DATA ▸

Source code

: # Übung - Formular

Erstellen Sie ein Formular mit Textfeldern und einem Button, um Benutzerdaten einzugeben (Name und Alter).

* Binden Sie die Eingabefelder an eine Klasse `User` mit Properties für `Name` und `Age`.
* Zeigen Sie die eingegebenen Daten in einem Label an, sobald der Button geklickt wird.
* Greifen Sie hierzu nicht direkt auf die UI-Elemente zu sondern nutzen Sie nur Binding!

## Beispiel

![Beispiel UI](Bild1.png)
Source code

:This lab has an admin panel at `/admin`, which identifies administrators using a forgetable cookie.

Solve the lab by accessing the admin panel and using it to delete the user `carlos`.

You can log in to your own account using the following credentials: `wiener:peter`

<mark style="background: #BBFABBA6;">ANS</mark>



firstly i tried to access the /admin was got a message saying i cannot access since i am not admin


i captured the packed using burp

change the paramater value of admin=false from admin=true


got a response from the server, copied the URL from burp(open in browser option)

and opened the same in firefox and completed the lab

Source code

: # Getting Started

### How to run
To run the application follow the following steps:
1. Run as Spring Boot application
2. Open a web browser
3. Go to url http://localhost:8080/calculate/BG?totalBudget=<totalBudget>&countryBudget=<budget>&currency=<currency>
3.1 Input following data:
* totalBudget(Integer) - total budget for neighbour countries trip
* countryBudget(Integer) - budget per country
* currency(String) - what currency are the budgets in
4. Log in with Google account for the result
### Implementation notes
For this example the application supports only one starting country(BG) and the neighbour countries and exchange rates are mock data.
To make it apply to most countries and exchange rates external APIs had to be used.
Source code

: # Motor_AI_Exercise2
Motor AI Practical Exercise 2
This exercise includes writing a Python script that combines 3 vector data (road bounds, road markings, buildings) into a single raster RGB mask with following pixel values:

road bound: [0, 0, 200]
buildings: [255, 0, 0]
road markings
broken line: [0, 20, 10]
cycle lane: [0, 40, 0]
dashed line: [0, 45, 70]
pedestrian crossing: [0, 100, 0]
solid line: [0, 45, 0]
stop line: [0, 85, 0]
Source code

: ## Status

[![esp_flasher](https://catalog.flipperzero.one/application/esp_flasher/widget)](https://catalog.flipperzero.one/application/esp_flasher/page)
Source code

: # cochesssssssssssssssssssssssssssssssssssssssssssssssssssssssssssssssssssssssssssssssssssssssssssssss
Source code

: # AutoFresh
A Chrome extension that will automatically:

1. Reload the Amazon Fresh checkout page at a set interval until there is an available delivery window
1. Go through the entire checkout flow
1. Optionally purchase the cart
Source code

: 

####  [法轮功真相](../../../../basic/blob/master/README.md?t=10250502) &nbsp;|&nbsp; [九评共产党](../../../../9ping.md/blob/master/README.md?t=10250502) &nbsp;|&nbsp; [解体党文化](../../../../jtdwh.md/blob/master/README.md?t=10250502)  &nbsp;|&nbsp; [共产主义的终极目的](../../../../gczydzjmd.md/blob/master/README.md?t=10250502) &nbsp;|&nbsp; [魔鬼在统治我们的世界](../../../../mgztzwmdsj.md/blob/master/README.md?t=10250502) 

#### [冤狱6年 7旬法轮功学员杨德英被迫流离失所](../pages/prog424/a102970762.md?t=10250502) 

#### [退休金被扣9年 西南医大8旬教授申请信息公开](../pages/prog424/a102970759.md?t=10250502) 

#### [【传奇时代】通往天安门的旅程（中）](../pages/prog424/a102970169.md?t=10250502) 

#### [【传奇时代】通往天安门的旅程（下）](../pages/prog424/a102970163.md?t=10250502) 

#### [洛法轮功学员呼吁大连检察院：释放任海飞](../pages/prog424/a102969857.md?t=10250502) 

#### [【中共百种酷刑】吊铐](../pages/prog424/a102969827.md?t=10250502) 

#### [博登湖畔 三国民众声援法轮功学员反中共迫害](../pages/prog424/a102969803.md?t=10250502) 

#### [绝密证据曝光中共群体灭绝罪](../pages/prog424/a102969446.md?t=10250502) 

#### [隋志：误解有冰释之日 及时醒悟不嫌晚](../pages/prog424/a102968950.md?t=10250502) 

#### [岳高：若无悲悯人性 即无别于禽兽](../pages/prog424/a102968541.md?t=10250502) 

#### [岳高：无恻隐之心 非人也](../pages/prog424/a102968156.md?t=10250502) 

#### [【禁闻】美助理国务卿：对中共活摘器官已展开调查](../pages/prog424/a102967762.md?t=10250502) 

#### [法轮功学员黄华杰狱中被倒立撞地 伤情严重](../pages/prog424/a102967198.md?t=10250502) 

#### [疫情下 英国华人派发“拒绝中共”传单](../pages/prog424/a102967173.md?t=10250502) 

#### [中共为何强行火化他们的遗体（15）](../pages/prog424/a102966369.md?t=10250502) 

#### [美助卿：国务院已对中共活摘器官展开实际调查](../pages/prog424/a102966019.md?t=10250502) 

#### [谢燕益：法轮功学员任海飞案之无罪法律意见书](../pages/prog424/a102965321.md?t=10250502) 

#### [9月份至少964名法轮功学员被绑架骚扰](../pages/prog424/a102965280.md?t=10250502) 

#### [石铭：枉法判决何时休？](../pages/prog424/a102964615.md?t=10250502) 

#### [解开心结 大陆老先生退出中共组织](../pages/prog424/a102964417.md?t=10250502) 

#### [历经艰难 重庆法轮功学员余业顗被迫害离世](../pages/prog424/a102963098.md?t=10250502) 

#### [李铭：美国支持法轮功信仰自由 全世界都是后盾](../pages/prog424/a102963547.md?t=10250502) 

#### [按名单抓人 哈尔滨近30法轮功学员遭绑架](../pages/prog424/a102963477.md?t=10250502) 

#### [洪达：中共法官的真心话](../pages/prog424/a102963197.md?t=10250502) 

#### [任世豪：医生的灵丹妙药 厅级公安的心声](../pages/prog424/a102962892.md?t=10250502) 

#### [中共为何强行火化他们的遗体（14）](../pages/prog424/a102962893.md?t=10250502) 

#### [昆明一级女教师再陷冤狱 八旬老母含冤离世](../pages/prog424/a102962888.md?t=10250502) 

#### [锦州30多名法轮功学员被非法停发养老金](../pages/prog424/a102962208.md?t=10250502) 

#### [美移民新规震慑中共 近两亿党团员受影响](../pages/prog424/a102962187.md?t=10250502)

EXERCISE ▸ Work out how many lines of the data hold the string "Button". Reply with that number alone.

OUTPUT OF THE EXERCISE ▸ 2